> ACTIVITY: Search the data for the string "lambda" and gather each line it is in.

**** GIVEN RECORDS

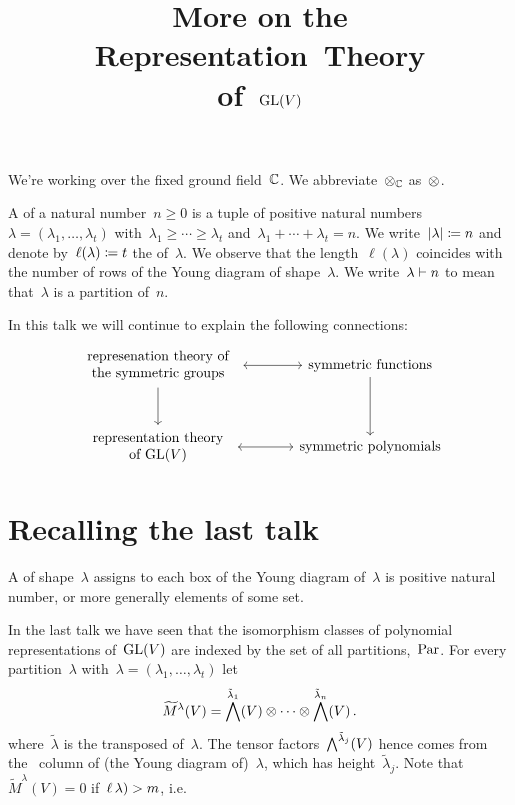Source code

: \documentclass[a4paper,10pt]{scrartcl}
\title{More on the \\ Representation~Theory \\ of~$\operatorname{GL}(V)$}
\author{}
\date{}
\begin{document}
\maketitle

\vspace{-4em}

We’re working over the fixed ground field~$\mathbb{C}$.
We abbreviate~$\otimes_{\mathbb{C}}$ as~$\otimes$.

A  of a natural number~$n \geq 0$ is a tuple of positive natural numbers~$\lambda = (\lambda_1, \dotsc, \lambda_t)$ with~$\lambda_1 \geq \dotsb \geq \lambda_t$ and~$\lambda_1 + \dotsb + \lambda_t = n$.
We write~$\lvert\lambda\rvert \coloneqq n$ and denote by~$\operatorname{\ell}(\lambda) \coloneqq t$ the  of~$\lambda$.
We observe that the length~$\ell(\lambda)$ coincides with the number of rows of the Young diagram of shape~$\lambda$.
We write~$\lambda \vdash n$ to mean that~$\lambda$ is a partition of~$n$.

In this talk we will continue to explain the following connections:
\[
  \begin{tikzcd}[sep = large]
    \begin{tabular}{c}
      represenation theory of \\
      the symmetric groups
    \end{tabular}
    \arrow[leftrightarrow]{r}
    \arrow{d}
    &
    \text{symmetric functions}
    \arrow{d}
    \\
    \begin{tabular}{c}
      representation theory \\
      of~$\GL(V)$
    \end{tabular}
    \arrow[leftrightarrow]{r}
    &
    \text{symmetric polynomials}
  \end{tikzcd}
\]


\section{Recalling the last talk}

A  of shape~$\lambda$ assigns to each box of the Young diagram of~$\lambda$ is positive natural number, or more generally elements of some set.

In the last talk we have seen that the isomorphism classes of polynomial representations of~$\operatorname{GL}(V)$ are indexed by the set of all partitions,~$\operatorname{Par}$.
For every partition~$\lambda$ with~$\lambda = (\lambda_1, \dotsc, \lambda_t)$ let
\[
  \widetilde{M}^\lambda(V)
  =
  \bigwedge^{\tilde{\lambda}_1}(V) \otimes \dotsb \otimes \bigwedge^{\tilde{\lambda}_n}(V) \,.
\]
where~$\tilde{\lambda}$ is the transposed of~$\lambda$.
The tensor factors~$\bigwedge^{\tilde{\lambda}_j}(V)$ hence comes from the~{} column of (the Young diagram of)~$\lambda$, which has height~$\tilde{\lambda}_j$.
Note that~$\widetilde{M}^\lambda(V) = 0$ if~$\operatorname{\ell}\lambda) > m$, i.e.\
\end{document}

********
**** GIVEN RECORDS

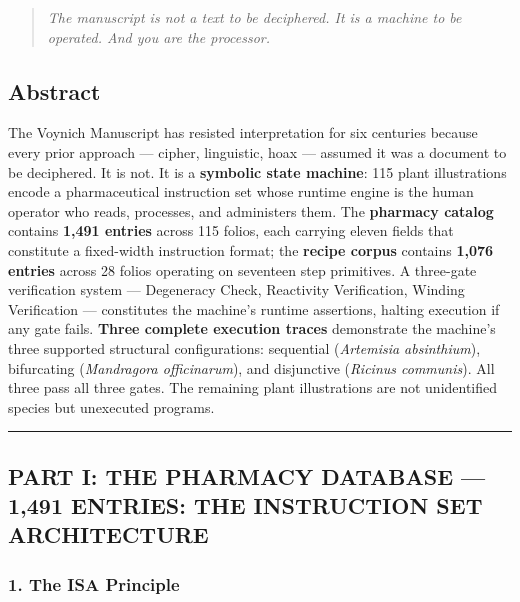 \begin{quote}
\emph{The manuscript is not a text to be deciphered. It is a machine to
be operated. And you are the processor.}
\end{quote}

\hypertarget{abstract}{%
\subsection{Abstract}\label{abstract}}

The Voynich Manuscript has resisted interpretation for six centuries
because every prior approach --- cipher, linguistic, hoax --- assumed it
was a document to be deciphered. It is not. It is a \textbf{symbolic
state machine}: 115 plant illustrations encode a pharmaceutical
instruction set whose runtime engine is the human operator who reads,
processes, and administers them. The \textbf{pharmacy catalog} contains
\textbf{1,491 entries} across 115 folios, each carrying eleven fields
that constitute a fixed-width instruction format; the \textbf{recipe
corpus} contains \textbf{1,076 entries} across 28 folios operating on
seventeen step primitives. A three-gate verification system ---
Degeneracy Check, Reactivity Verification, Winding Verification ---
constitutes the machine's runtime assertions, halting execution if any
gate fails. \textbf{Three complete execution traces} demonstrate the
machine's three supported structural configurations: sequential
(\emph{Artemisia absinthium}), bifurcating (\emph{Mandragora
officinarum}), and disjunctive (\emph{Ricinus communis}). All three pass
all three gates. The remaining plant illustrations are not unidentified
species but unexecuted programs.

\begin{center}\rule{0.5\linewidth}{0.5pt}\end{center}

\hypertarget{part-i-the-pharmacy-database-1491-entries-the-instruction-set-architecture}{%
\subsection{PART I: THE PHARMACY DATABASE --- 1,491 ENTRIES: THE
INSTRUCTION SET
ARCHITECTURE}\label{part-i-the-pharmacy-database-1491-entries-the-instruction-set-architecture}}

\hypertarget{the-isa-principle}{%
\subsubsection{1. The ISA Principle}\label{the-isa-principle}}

********

> THE COMPLETED TASK:
A  of a natural number~$n \geq 0$ is a tuple of positive natural numbers~$\lambda = (\lambda_1, \dotsc, \lambda_t)$ with~$\lambda_1 \geq \dotsb \geq \lambda_t$ and~$\lambda_1 + \dotsb + \lambda_t = n$.
We write~$\lvert\lambda\rvert \coloneqq n$ and denote by~$\operatorname{\ell}(\lambda) \coloneqq t$ the  of~$\lambda$.
We observe that the length~$\ell(\lambda)$ coincides with the number of rows of the Young diagram of shape~$\lambda$.
We write~$\lambda \vdash n$ to mean that~$\lambda$ is a partition of~$n$.
A  of shape~$\lambda$ assigns to each box of the Young diagram of~$\lambda$ is positive natural number, or more generally elements of some set.
For every partition~$\lambda$ with~$\lambda = (\lambda_1, \dotsc, \lambda_t)$ let
  \widetilde{M}^\lambda(V)
  \bigwedge^{\tilde{\lambda}_1}(V) \otimes \dotsb \otimes \bigwedge^{\tilde{\lambda}_n}(V) \,.
where~$\tilde{\lambda}$ is the transposed of~$\lambda$.
The tensor factors~$\bigwedge^{\tilde{\lambda}_j}(V)$ hence comes from the~{} column of (the Young diagram of)~$\lambda$, which has height~$\tilde{\lambda}_j$.
Note that~$\widetilde{M}^\lambda(V) = 0$ if~$\operatorname{\ell}\lambda) > m$, i.e.\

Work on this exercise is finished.